Authors: Irene Nemirovsky
‘You poor things, you’re dead. You’re down there, in the darkness, and they all laugh, dance, pamper themselves. I want to grab Jezebel by the shoulders and shake her, shake her, shake her,’ he thought in a rage, ‘shake her until her painted mask drops off. Oh, how I hate her. It’s all her fault! And it’s not just the fact that she’s alive. What’s going to happen to me? I have a thousand acquaintances and not one friend, not one relative. I want to work. Not study. I’m sick of it. My hands hurt from doing nothing but open books. Work … In the métro, in the food market at Les Halles, anywhere. And do you think it’s easy in these times of financial crisis, my boy? I should have been a manual worker. Mama Berthe shouldn’t have tried to make me into a gentleman.

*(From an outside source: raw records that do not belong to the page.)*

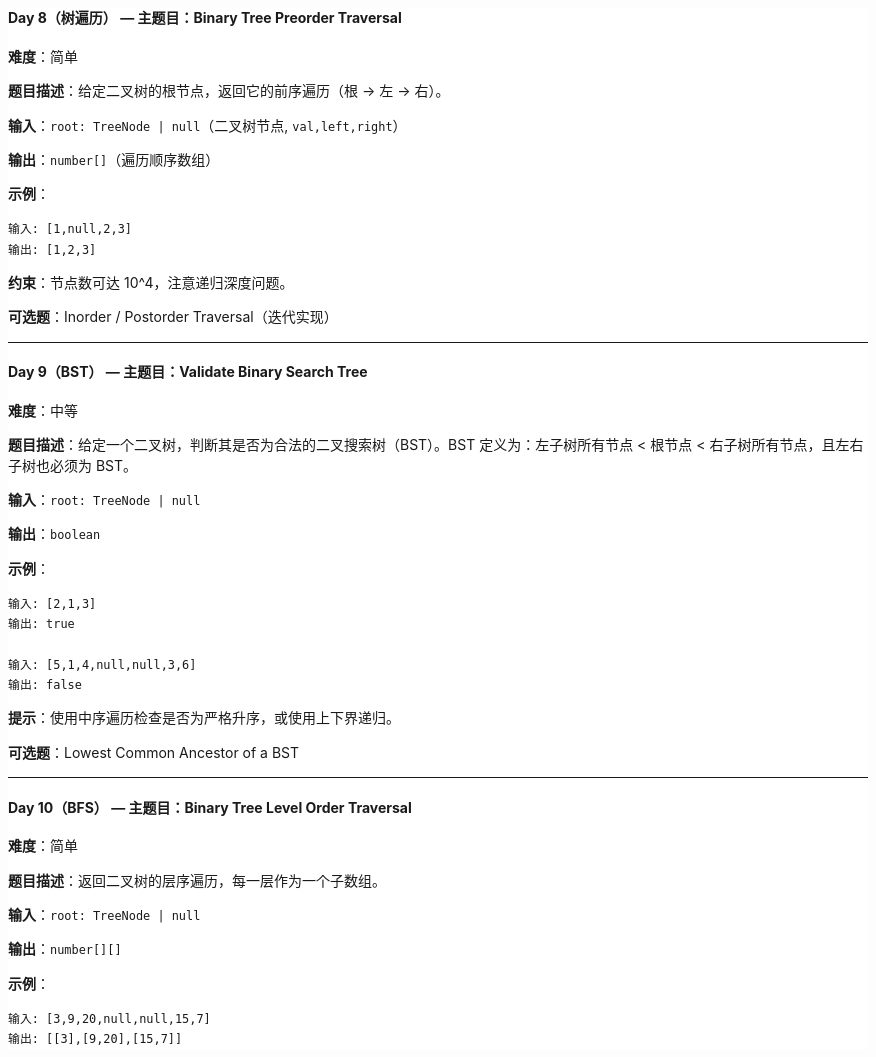 #### Day 8（树遍历） — 主题目：Binary Tree Preorder Traversal

**难度**：简单

**题目描述**：给定二叉树的根节点，返回它的前序遍历（根 → 左 → 右）。

**输入**：`root: TreeNode | null`（二叉树节点, `val,left,right`）

**输出**：`number[]`（遍历顺序数组）

**示例**：

```
输入: [1,null,2,3]
输出: [1,2,3]
```

**约束**：节点数可达 10^4，注意递归深度问题。

**可选题**：Inorder / Postorder Traversal（迭代实现）

---

#### Day 9（BST） — 主题目：Validate Binary Search Tree

**难度**：中等

**题目描述**：给定一个二叉树，判断其是否为合法的二叉搜索树（BST）。BST 定义为：左子树所有节点 < 根节点 < 右子树所有节点，且左右子树也必须为 BST。

**输入**：`root: TreeNode | null`

**输出**：`boolean`

**示例**：

```
输入: [2,1,3]
输出: true

输入: [5,1,4,null,null,3,6]
输出: false
```

**提示**：使用中序遍历检查是否为严格升序，或使用上下界递归。

**可选题**：Lowest Common Ancestor of a BST

---

#### Day 10（BFS） — 主题目：Binary Tree Level Order Traversal

**难度**：简单

**题目描述**：返回二叉树的层序遍历，每一层作为一个子数组。

**输入**：`root: TreeNode | null`

**输出**：`number[][]`

**示例**：

```
输入: [3,9,20,null,null,15,7]
输出: [[3],[9,20],[15,7]]
```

Some days I feel I have a grudge against everything on this earth, God forgive me,’ he thought with tenderness and remorse. ‘Ah, I’m thirsty …’
He went into a café that was open, on the corner of the quayside; he drank outside, in the rain, barely sheltered beneath a canvas awning that flapped in the wind. He was shivering from the cold.
‘Any lowly job would save me. Banging in a nail or fitting planks, then falling asleep at night. One year of such a life, getting drunk every Sunday, and I’d forget Laure. After all, I’m twenty. I don’t want to die of a broken heart. I don’t want to,’ he said again with an echo of defiance at an invisible god. ‘Yes, but … Jezebel’s money … Money that came to her so easily. Women like her corrupt everything they touch.’
He walked all night. Rain ran down his face and fell with a murmur, a whisper, a patter on to a city that seemed deserted. Mist rose from the street. He half closed his eyes as he walked, tripped over the edge of the pavement like a blind man.
‘I’ll tell Jezebel …’ he thought. ‘Oh, she’ll remember this night. It feels so good to make someone else suffer. What is she doing now? Has she forgotten me? Well, I’ll soon make her remember who I am! Where is she?’
He looked at the windows of her house, dark and closed. ‘On Christmas Eve, Jezebel is surely out dancing somewhere, if she’s not making love at home. She’s dancing and having fun. That old woman, that ghoul, that monster! But no, why say such things? She looks young. But she’s old, old, old, an old witch,’ he said over and over again in bleak delirium. ‘I’ll make her remember tonight! I want to see tears streaming down her face …’
He leaned against the carriage entrance of a house and stood there, watching the rain fall.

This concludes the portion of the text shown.